*Problem description*
Which lines make up the answer? Those from the line with "Notable bug fixes" through the end of the data; reproduce them exactly.

*Information shown*
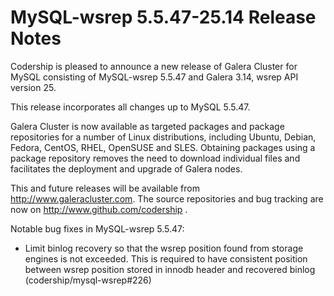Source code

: # MySQL-wsrep 5.5.47-25.14 Release Notes

Codership is pleased to announce a new release of Galera Cluster for MySQL consisting of MySQL-wsrep 5.5.47 and Galera 3.14, wsrep API version 25.

This release incorporates all changes up to MySQL 5.5.47.

Galera Cluster is now available as targeted packages and package repositories for a number of Linux distributions, including Ubuntu, Debian, Fedora, CentOS, RHEL, OpenSUSE and SLES. Obtaining packages using a package repository removes the need to download individual files and facilitates the deployment and upgrade of Galera nodes.

This and future releases will be available from http://www.galeracluster.com. The source repositories and bug tracking are now on http://www.github.com/codership .

Notable bug fixes in MySQL-wsrep 5.5.47:

* Limit binlog recovery so that the wsrep position found from storage engines is not exceeded. This is required to have consistent position between wsrep position stored in innodb header and recovered binlog (codership/mysql-wsrep#226)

*Result*
Notable bug fixes in MySQL-wsrep 5.5.47:

* Limit binlog recovery so that the wsrep position found from storage engines is not exceeded. This is required to have consistent position between wsrep position stored in innodb header and recovered binlog (codership/mysql-wsrep#226)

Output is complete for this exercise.